■ ASSIGNED TASK ■
Print the listing below again from the line that contains "position dans le" onward, keeping every line exact and leaving out the lines before it.

■ DATASET CONTENT ■
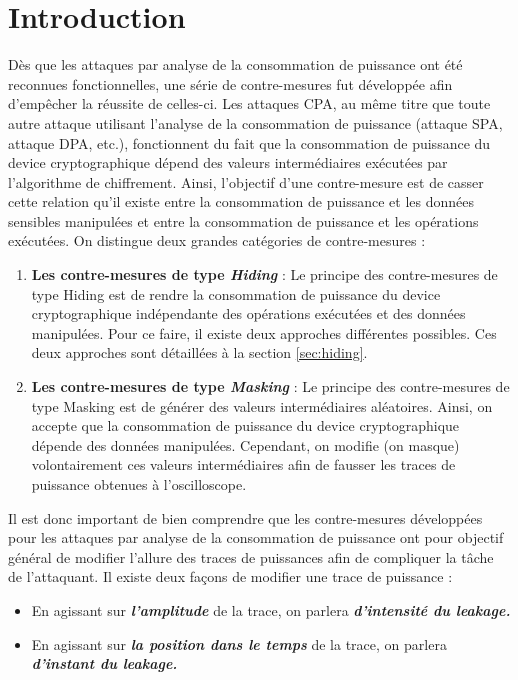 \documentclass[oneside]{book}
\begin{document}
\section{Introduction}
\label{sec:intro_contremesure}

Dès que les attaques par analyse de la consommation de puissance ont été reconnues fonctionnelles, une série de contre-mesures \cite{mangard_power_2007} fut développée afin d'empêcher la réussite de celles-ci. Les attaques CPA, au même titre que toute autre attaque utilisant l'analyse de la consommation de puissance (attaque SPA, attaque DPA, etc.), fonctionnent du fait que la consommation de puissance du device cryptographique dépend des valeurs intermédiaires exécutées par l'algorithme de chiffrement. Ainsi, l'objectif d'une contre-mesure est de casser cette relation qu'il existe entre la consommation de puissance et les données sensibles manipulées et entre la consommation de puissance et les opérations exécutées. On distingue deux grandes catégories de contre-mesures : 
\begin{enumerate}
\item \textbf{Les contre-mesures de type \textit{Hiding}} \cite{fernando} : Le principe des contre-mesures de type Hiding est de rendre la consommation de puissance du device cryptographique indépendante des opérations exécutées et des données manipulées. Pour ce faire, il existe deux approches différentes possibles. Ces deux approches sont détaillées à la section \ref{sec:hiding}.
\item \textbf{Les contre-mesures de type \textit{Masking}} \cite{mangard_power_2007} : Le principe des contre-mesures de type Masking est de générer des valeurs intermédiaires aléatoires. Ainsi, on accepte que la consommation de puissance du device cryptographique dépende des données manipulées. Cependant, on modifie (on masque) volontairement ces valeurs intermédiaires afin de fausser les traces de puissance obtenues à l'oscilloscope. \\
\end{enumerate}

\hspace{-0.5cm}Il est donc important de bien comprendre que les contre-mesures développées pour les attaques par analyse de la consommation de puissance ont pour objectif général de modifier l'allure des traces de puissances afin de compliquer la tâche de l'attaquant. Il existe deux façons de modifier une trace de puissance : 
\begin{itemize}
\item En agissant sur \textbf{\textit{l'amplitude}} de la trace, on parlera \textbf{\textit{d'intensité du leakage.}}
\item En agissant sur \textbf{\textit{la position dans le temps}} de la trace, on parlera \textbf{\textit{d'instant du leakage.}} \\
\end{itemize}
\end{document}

■ EXERCISE SOLUTION ■
\item En agissant sur \textbf{\textit{la position dans le temps}} de la trace, on parlera \textbf{\textit{d'instant du leakage.}} \\
\end{itemize}
\end{document}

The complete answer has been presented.